## Task description
Throughout the records below, find each line holding "audio" and copy it.

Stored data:
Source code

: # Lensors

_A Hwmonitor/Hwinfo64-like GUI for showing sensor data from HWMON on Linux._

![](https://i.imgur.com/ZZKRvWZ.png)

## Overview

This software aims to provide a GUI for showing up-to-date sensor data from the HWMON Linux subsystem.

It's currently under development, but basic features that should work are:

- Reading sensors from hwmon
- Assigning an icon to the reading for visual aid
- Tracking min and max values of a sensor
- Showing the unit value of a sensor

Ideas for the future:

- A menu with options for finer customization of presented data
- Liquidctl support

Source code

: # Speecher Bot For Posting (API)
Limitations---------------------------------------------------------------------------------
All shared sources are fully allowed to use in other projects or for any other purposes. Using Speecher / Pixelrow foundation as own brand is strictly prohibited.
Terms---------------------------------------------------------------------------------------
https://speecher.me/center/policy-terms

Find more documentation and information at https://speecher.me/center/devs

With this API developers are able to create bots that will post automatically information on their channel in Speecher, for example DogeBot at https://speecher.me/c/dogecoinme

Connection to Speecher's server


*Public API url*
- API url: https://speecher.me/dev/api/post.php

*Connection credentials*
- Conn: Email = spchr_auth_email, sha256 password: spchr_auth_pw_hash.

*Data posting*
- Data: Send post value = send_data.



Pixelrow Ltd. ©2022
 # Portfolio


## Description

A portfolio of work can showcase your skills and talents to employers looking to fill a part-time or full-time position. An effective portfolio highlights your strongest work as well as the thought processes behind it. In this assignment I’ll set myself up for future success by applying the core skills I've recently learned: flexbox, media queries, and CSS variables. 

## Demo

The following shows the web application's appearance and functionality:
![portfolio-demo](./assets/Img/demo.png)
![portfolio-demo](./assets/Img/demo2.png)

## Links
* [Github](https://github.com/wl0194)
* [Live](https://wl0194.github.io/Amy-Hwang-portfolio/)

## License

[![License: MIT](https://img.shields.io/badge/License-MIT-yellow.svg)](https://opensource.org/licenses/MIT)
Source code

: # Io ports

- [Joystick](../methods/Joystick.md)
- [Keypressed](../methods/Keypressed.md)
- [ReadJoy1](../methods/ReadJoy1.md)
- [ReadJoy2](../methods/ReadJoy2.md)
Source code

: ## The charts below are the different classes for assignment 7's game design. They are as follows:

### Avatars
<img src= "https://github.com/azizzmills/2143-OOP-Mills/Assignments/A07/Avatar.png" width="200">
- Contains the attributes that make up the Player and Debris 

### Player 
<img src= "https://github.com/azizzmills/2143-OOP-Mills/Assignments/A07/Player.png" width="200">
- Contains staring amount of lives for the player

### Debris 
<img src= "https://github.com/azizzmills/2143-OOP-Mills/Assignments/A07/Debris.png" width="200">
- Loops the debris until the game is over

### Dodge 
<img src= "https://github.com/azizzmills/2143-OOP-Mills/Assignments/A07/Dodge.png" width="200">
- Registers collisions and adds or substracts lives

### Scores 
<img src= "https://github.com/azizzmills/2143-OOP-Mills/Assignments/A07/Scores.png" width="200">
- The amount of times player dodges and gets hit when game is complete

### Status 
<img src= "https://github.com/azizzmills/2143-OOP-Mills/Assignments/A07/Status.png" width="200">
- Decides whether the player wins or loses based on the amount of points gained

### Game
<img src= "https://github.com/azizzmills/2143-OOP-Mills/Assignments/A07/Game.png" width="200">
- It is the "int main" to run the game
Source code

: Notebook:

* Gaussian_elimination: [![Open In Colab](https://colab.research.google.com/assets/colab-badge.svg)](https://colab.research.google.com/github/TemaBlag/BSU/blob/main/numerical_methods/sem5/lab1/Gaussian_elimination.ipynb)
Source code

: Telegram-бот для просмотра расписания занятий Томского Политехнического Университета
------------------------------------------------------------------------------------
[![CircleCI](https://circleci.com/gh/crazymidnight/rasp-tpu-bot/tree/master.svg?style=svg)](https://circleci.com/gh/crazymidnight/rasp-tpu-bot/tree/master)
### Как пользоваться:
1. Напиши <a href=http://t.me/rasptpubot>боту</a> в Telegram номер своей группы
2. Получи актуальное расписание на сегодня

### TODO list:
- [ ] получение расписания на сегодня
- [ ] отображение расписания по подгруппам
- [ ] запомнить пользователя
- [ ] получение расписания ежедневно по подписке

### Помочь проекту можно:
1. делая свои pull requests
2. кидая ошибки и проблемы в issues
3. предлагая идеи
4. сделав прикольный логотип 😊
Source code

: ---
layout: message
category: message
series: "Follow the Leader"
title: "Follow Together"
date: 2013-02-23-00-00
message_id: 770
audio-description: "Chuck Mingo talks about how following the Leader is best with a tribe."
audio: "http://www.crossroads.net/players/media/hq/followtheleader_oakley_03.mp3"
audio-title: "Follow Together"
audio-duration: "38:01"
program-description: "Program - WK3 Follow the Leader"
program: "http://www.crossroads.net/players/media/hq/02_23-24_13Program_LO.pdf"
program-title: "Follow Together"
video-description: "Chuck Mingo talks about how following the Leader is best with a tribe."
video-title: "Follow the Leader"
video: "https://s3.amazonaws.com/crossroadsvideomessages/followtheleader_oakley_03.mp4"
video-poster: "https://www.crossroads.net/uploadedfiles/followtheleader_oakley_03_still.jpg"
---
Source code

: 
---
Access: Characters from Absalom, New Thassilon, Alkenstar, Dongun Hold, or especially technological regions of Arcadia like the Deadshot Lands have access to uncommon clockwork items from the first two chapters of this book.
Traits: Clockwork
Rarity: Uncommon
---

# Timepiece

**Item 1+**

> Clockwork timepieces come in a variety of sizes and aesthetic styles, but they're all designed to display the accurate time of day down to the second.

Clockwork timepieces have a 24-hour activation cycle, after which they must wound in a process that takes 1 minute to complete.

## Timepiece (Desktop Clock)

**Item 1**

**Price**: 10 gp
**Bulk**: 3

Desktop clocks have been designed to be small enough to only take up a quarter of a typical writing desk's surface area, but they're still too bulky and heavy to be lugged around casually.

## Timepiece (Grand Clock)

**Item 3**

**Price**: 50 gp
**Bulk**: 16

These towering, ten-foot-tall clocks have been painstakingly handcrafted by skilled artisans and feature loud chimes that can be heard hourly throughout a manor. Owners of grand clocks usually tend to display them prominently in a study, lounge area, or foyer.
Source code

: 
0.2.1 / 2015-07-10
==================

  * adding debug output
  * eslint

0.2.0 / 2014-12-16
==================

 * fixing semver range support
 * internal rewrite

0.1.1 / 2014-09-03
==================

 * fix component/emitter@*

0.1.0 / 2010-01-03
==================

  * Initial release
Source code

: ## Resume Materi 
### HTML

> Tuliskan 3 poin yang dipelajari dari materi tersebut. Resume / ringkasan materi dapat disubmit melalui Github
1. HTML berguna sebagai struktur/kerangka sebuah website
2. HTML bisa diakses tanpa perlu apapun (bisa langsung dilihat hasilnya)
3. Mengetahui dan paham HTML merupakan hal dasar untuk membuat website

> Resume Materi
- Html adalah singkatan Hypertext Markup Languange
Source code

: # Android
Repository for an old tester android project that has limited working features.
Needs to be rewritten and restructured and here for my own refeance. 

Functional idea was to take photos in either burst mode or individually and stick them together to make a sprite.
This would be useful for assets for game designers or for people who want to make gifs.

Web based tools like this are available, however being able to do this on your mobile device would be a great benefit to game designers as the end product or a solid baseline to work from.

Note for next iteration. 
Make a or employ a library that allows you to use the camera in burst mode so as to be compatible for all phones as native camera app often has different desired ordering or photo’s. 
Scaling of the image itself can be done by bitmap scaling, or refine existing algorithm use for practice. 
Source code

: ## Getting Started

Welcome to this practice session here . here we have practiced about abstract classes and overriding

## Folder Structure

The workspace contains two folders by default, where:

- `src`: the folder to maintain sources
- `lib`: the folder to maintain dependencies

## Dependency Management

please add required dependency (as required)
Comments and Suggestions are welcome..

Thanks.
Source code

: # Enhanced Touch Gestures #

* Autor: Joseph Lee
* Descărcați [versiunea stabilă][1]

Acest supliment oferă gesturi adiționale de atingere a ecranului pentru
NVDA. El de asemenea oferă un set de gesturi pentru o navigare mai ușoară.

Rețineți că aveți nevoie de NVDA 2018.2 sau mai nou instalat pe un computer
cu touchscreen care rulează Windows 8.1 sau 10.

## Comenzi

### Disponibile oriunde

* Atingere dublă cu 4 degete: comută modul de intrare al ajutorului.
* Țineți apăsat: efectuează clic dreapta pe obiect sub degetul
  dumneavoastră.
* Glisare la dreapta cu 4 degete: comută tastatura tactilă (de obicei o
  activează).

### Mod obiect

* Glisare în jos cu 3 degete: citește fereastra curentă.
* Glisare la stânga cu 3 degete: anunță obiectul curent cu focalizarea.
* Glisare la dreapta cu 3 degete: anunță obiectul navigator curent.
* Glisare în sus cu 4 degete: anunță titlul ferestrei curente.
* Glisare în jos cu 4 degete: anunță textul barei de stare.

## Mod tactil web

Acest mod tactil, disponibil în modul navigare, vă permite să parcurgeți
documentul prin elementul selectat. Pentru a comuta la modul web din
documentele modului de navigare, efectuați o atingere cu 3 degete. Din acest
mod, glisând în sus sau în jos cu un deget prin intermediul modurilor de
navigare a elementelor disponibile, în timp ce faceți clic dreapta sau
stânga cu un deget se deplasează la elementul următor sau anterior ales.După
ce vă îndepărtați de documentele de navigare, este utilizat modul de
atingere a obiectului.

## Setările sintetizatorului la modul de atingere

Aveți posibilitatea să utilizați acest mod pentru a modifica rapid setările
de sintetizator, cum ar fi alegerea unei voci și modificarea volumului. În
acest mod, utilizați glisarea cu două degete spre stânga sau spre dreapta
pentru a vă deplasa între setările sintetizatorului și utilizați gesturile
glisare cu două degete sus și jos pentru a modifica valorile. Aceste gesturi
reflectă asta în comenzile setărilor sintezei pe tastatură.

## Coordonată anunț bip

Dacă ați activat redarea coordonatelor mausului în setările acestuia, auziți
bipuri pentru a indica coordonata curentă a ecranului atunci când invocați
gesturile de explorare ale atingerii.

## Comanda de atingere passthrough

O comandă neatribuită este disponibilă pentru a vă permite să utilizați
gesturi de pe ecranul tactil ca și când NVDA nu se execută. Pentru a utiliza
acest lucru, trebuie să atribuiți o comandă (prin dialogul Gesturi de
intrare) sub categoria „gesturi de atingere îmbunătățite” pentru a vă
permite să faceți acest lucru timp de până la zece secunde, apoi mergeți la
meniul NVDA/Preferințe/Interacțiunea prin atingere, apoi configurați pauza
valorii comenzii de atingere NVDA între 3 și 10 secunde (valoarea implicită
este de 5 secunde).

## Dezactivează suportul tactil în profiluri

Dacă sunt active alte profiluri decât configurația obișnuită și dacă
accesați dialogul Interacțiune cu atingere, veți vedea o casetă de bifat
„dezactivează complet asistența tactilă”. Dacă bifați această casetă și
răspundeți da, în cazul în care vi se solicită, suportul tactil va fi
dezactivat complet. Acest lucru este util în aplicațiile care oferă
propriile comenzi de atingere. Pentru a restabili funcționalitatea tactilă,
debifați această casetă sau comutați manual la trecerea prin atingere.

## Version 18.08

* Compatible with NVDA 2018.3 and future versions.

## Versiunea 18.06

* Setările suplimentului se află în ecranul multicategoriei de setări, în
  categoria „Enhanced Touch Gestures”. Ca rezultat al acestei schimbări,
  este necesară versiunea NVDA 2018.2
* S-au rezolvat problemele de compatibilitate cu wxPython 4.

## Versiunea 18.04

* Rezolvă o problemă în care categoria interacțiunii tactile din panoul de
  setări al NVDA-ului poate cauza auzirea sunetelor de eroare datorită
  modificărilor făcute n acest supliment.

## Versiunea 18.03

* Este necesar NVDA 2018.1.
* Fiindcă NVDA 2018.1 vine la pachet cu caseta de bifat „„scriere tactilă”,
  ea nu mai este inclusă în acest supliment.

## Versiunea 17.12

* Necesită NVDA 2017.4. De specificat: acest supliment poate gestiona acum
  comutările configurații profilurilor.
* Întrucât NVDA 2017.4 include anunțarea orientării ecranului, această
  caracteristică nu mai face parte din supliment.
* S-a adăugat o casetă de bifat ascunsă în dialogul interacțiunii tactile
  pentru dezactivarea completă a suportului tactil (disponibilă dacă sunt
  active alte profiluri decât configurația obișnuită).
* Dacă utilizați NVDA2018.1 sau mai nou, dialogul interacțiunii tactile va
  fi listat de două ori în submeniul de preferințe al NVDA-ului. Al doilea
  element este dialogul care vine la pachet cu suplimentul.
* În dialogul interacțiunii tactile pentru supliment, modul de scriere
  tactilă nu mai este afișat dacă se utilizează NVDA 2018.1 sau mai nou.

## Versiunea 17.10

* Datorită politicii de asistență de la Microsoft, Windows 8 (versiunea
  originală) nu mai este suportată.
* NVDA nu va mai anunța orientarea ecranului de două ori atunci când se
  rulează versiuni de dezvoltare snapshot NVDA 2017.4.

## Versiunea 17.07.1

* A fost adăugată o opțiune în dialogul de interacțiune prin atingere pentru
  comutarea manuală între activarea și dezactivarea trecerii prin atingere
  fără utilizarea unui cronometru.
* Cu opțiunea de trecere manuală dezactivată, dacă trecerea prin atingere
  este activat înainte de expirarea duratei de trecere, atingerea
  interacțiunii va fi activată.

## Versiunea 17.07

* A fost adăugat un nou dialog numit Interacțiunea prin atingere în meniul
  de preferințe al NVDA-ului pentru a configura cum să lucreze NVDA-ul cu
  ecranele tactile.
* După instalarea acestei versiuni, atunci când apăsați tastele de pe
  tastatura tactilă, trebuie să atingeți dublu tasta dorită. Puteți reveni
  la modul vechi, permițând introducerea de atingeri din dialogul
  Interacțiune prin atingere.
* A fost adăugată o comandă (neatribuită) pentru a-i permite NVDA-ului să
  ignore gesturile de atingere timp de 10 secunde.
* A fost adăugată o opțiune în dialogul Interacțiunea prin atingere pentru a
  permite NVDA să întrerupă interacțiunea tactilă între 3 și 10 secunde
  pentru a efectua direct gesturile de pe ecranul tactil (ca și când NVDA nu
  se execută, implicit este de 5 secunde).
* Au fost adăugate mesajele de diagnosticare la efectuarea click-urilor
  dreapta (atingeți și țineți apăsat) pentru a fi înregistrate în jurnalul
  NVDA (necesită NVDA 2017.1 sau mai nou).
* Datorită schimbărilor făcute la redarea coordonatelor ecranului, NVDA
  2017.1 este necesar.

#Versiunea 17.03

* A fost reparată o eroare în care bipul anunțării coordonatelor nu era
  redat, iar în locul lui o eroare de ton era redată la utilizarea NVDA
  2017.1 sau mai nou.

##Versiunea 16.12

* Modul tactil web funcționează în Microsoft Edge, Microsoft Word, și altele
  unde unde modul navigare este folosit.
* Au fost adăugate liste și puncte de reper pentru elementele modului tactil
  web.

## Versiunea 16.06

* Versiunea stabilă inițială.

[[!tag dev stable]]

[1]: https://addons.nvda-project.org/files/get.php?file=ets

## Result below
audio-description: "Chuck Mingo talks about how following the Leader is best with a tribe."
audio: "http://www.crossroads.net/players/media/hq/followtheleader_oakley_03.mp3"
audio-title: "Follow Together"
audio-duration: "38:01"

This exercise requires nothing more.